Together, these initiatives are delivering practical, distributed resilience, enabling high-renewable penetration even in parts of the network that weren’t built for it.

Could a Spanish-style blackout still happen here?

In short, yes it could, though the probability is now much lower. The UK has addressed many of the root causes that made Spain vulnerable. But under certain conditions, similar issues could still occur. For example:

  • An extremely low-inertia day, with high wind/solar output and minimal synchronous generation online. This is increasingly common in summer shoulder periods.
  • A sudden fault or voltage rise that trips a large cluster of embedded generators still running outdated settings. While ALoMCP tackled much of this, legacy rooftop solar and microgeneration sites may still pose a risk.
  • A failed fast frequency response event, where one or more contracted services are unavailable or delayed. This could allow frequency dips to breach safe operating thresholds.
  • A loss of interconnector capacity, such as during a storm or cable fault, creating a net export imbalance and a rapid over- or under-frequency excursion.
  • A control software bug or cyber issue, impacting the orchestration of rapid-response assets like batteries or demand flexibility providers.

These scenarios are edge cases, but they’re not impossible. And the more variable and inverter-heavy our grid becomes, the more these conditions could align by chance. That’s why investment in coordination, testing, and visibility is so important.

Engineering the future grid – not just hoping it works

It’s tempting to reduce these discussions to ideology, but the truth is this: renewables are here to stay, and they work brilliantly when the engineering keeps up. What Spain experienced in 2025 is the kind of failure that happens when controls, standards, and operational practice lag behind the energy mix. What we’ve done in the UK, from the nuts-and-bolts changes of ALoMCP to cutting-edge work on grid-forming inverters, is exactly the kind of proactive engineering response that keeps the lights on.

The future grid will be different: more decentralised, more variable, more reliant on digital controls. But if those controls are well-designed, and the devices on the system are robust, there’s no reason we can’t run a stable, reliable grid with 80% or more renewables.
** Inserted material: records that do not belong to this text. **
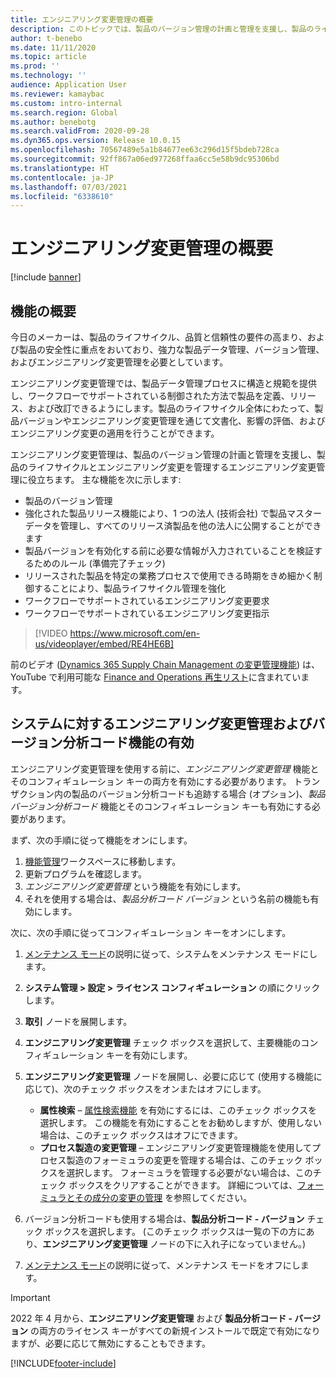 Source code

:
```yaml
---
title: エンジニアリング変更管理の概要
description: このトピックでは、製品のバージョン管理の計画と管理を支援し、製品のライフサイクルとエンジニアリング変更を管理するエンジニアリング変更管理の概要を説明します。
author: t-benebo
ms.date: 11/11/2020
ms.topic: article
ms.prod: ''
ms.technology: ''
audience: Application User
ms.reviewer: kamaybac
ms.custom: intro-internal
ms.search.region: Global
ms.author: benebotg
ms.search.validFrom: 2020-09-28
ms.dyn365.ops.version: Release 10.0.15
ms.openlocfilehash: 70567489e5a1b84677ee63c296d15f5bdeb728ca
ms.sourcegitcommit: 92ff867a06ed977268ffaa6cc5e58b9dc95306bd
ms.translationtype: HT
ms.contentlocale: ja-JP
ms.lasthandoff: 07/03/2021
ms.locfileid: "6338610"
---
```

# <a name="engineering-change-management-overview"></a>エンジニアリング変更管理の概要

[!include [banner](../includes/banner.md)]

## <a name="feature-summary"></a>機能の概要

今日のメーカーは、製品のライフサイクル、品質と信頼性の要件の高まり、および製品の安全性に重点をおいており、強力な製品データ管理、バージョン管理、およびエンジニアリング変更管理を必要としています。

エンジニアリング変更管理では、製品データ管理プロセスに構造と規範を提供し、ワークフローでサポートされている制御された方法で製品を定義、リリース、および改訂できるようにします。製品のライフサイクル全体にわたって、製品バージョンやエンジニアリング変更管理を通じて文書化、影響の評価、およびエンジニアリング変更の適用を行うことができます。

エンジニアリング変更管理は、製品のバージョン管理の計画と管理を支援し、製品のライフサイクルとエンジニアリング変更を管理するエンジニアリング変更管理に役立ちます。 主な機能を次に示します:

- 製品のバージョン管理
- 強化された製品リリース機能により、1 つの法人 (技術会社) で製品マスター データを管理し、すべてのリリース済製品を他の法人に公開することができます
- 製品バージョンを有効化する前に必要な情報が入力されていることを検証するためのルール (準備完了チェック)
- リリースされた製品を特定の業務プロセスで使用できる時期をきめ細かく制御することにより、製品ライフサイクル管理を強化
- ワークフローでサポートされているエンジニアリング変更要求
- ワークフローでサポートされているエンジニアリング変更指示

> [!VIDEO https://www.microsoft.com/en-us/videoplayer/embed/RE4HE6B]

前のビデオ ([Dynamics 365 Supply Chain Management の変更管理機能](https://youtu.be/N313FqvRuBc)) は、YouTube で利用可能な [Finance and Operations 再生リスト](https://www.youtube.com/playlist?list=PLcakwueIHoT_SYfIaPGoOhloFoCXiUSyW)に含まれています。

## <a name="turn-on-the-engineering-change-management-and-version-dimension-features-for-your-system"></a>システムに対するエンジニアリング変更管理およびバージョン分析コード機能の有効

エンジニアリング変更管理を使用する前に、*エンジニアリング変更管理* 機能とそのコンフィギュレーション キーの両方を有効にする必要があります。 トランザクション内の製品のバージョン分析コードも追跡する場合 (オプション)、*製品バージョン分析コード* 機能とそのコンフィギュレーション キーも有効にする必要があります。

まず、次の手順に従って機能をオンにします。

1. [機能管理](../../fin-ops-core/fin-ops/get-started/feature-management/feature-management-overview.md)ワークスペースに移動します。
1. 更新プログラムを確認します。
1. *エンジニアリング変更管理* という機能を有効にします。
1. それを使用する場合は、*製品分析コード バージョン* という名前の機能も有効にします。

次に、次の手順に従ってコンフィギュレーション キーをオンにします。

1. [メンテナンス モード](../../fin-ops-core/dev-itpro/sysadmin/maintenance-mode.md)の説明に従って、システムをメンテナンス モードにします。
1. **システム管理 \> 設定 \> ライセンス コンフィギュレーション** の順にクリックします。
1. **取引** ノードを展開します。
1. **エンジニアリング変更管理** チェック ボックスを選択して、主要機能のコンフィギュレーション キーを有効にします。
1. **エンジニアリング変更管理** ノードを展開し、必要に応じて (使用する機能に応じて)、次のチェック ボックスをオンまたはオフにします。

    - **属性検索** – [属性検索機能](engineering-attributes-and-search.md) を有効にするには、このチェック ボックスを選択します。 この機能を有効にすることをお勧めしますが、使用しない場合は、このチェック ボックスはオフにできます。
    - **プロセス製造の変更管理** – エンジニアリング変更管理機能を使用してプロセス製造のフォーミュラの変更を管理する場合は、このチェック ボックスを選択します。 フォーミュラを管理する必要がない場合は、このチェック ボックスをクリアすることができます。 詳細については、[フォーミュラとその成分の変更の管理](manage-formula-changes.md) を参照してください。

1. バージョン分析コードも使用する場合は、**製品分析コード - バージョン** チェック ボックスを選択します。 (このチェック ボックスは一覧の下の方にあり、**エンジニアリング変更管理** ノードの下に入れ子になっていません。)
1. [メンテナンス モード](../../fin-ops-core/dev-itpro/sysadmin/maintenance-mode.md)の説明に従って、メンテナンス モードをオフにします。

> [!IMPORTANT]
> 2022 年 4 月から、**エンジニアリング変更管理** および **製品分析コード - バージョン** の両方のライセンス キーがすべての新規インストールで既定で有効になりますが、必要に応じて無効にすることもできます。

[!INCLUDE[footer-include](../../includes/footer-banner.md)]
The path there is technical, not ideological. And the work is already well underway.

So next time someone questions whether the grid can cope with all this renewable energy, tell them: it can. But only because people (planners, engineers, consultants, and operators) have done the hard, often invisible work to make sure it does.

At Locogen, we’re proud to have been part of that effort, supporting wind and solar asset owners throughout the ALoMCP and beyond. In fact, as the system evolves, we’ll be right there, working to make sure tomorrow’s renewable grid is not just clean, but rock solid too.